I looked on the carvings, the statues, the broken arches, where bluebells and wild flowers were waving, and it seemed inexpressibly beautiful. It haunted me in my dreams, and I found myself walking up and down that terrace, in a kind of dim, beautiful twilight, with some friend: it was a strange dream of joy. But I felt myself very ill even while there, and had to take my sofa again as soon as I returned. There lying, I took my pencil, and drew just the view of the castle which I could see from my window, as a souvenir of the happiness I had felt at Heidelberg.

[Illustration: of the author's window view of Heidelberg.]

Now, I know you will say with me that a day of such hazy, dreamy enjoyment is worth a great deal. We cannot tell why it is, or what it is, but one feels like an Æolian breathed on and touched by soft winds.

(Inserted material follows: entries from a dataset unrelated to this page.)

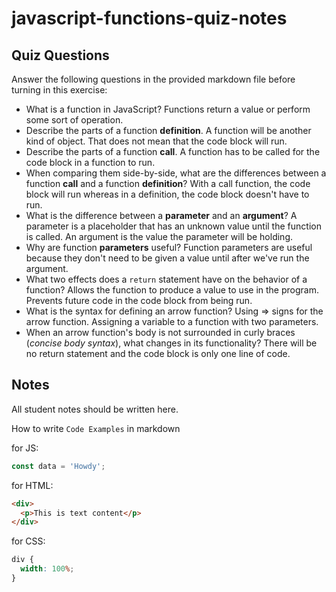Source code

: # javascript-functions-quiz-notes

## Quiz Questions

Answer the following questions in the provided markdown file before turning in this exercise:

- What is a function in JavaScript?
  Functions return a value or perform some sort of operation.
- Describe the parts of a function **definition**.
  A function will be another kind of object. That does not mean that the code block will run.
- Describe the parts of a function **call**.
  A function has to be called for the code block in a function to run.
- When comparing them side-by-side, what are the differences between a function **call** and a function **definition**?
  With a call function, the code block will run whereas in a definition, the code block doesn't have to run.
- What is the difference between a **parameter** and an **argument**?
  A parameter is a placeholder that has an unknown value until the function is called. An argument is the value the parameter will be holding.
- Why are function **parameters** useful?
  Function parameters are useful because they don't need to be given a value until after we've run the argument.
- What two effects does a `return` statement have on the behavior of a function?
  Allows the function to produce a value to use in the program. Prevents future code in the code block from being run.
- What is the syntax for defining an arrow function?
  Using => signs for the arrow function. Assigning a variable to a function with two parameters.
- When an arrow function's body is not surrounded in curly braces (_concise body syntax_), what changes in its functionality?
  There will be no return statement and the code block is only one line of code.

## Notes

All student notes should be written here.

How to write `Code Examples` in markdown

for JS:

```javascript
const data = 'Howdy';
```

for HTML:

```html
<div>
  <p>This is text content</p>
</div>
```

for CSS:

```css
div {
  width: 100%;
}
```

[Illustration: of Heidelberg castle.]

This sketch of the castle gives only about half of it. Those tiny statues indicated in it on the points of the gables are figures in armor of large size. The two little kiosks or summer houses that you see, you will find, by turning back to the other picture, mark the extremities of the terrace. There is a singular tinge of the Moorish about this architecture which gives me great delight. That Moorish development always seemed to me strangely exciting and beautiful.